Milwaukee Researcher Finds Multiple Genes at Play in Childhood Disorder

Nov 27, 2013

New research reveals many genes are behind the childhood apraxia.

A study by a Milwaukee researcher has identified additional genes related to a complex speech disorder affecting children, but the work could lead to a better overall understanding of defects in the human genome.

Worthey says often in genomic medicine, researchers are trying to address diseases that are believed to be caused by a single gene defect.

But Worthey wanted to look at more complex genetics, where multiple genes could be having an effect.

As director of genomic informatics for the genome medicine clinic at Children’s Hospital of Wisconsin and the Medical College of Wisconsin, Worthey studies genetic defects in childhood apraxia, and she knew that many in that field suspected several genes were involved.

So Worthey and her colleagues performed exome sequencing on 10 children. Exome sequencing is a cheaper, faster approach that only sequences a small percentage of the human genome.

"You get less data, but you get most of the pieces currently known associated with disease," she says.

The researchers found a number of different genes involved, including some new ones.

"It was kind of an accumulation of smaller changes that gave rise to the disease," she says.

What's significant about their findings, Worthey says, is that many of these genes shared the same "pathway" within a cell. And that could have big implications in terms of how treatment gets to the genes.

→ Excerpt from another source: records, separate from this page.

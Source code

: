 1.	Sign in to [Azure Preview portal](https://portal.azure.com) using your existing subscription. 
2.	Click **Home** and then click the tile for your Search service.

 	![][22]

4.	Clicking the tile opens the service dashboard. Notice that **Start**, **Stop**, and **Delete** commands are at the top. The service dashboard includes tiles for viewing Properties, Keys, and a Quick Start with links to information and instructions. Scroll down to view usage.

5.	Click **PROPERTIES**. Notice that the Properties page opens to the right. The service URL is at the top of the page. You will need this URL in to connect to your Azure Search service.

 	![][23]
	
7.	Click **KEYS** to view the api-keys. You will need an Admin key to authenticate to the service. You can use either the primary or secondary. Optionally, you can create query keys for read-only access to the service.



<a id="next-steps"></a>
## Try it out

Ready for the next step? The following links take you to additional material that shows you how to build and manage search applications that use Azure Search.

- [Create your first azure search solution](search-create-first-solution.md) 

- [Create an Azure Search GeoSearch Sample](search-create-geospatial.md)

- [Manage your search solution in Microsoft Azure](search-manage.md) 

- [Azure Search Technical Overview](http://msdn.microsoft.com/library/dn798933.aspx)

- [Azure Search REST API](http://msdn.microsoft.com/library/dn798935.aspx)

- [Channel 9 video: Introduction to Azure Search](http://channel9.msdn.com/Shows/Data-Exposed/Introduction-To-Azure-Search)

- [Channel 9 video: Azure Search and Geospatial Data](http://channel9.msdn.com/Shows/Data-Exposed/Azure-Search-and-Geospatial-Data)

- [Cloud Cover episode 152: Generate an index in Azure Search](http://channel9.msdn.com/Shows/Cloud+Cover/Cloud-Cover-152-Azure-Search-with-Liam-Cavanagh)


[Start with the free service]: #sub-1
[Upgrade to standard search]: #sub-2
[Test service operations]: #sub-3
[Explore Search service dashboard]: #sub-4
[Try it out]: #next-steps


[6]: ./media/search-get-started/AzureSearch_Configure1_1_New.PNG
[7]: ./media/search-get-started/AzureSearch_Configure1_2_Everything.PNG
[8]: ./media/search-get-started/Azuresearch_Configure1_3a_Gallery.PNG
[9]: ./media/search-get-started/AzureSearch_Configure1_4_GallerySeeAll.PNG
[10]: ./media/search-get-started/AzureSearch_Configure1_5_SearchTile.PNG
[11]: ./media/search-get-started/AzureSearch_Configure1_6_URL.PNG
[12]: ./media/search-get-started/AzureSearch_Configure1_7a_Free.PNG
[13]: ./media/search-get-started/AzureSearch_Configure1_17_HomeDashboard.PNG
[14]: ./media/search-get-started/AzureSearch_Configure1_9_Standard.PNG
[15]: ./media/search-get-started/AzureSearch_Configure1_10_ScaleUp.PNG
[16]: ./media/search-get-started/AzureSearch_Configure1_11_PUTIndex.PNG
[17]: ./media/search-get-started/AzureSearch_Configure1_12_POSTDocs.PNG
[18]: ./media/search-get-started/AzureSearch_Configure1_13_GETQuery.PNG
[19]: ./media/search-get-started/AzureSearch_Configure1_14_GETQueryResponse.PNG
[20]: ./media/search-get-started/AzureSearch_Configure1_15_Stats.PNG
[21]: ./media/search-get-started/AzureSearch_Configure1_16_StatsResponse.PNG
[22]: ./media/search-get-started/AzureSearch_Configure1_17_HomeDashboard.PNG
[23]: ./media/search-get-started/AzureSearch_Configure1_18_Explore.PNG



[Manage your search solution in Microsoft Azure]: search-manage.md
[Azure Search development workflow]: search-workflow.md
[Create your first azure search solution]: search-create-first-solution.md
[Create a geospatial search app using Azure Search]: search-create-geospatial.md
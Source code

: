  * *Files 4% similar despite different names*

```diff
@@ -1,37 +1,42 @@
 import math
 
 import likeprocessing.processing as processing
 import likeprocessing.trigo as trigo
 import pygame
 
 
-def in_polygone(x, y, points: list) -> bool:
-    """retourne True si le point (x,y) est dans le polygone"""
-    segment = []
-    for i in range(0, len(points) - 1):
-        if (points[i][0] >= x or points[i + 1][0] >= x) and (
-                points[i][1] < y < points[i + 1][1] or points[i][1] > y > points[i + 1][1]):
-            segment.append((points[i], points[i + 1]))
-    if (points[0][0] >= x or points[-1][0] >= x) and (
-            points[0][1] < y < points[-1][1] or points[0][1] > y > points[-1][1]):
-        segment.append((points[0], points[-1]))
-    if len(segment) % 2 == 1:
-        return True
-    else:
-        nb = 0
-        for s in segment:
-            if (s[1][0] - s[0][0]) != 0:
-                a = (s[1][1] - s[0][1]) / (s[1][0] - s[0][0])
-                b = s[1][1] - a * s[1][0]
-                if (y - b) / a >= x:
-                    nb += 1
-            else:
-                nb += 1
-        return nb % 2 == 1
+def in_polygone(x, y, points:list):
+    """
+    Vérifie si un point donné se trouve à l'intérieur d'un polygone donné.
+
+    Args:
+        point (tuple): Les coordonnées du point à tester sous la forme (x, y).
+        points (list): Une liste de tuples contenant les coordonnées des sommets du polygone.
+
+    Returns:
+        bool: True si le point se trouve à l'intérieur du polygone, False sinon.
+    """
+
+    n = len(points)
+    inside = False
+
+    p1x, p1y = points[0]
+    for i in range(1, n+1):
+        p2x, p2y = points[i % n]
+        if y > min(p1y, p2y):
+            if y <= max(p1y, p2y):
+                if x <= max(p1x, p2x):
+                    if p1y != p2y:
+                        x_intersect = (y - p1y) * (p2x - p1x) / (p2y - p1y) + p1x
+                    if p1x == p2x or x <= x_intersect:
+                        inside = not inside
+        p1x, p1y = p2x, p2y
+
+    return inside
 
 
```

"It's the pathway going wrong that you treat with the drug," she says. "Finding more genes increases our knowledge about how broad and diverse that pathway is and it may even get us into other pathways that already have drugs for them that can be used in these cases potentially."

Worthey warns new drugs won't happen very quickly. But she says knowing how multiple genes and pathways contribute to a disorder can help doctors and researchers properly diagnose and treat children with a speech problem by ruling out other causes.

This research might not have been possible just a few years ago, Worthey says. Back in 2010, genomic researchers at Children's Hospital and the Medical College made news when they successfully used genome sequencing to diagnose and treat a child with a rare medical condition.

But even in the short time since then, sequencing technology has vastly improved. Computational capabilities - what's needed to sort through all that data gathered by sequencing - has also gotten much faster.

"When I started my PhD was really when genomics data was starting to be made available, and it took me three years to do what it would have taken me a week or less now," she says.

Worthey says researchers now find 50 to 60 new causal associations between genes and diseases every month, whereas in 2005, there were only 80 found a year.

But Worthey says challenges still remain in accessing the overwhelming amount of data sequencing produces.

"We now have a filter that we can put on the fire hose to get the data out of it that we can use just now to make diagnoses and understand what's going on," she says. "At the same time the rest of the data that's still in the fire hose is still data we need to treat anyone. We need to learn how to open it up a little bit to use that data."

Worthey's findings on genetic defects in childhood apraxia were published in the Journal of Neurodevelopmental Disorders.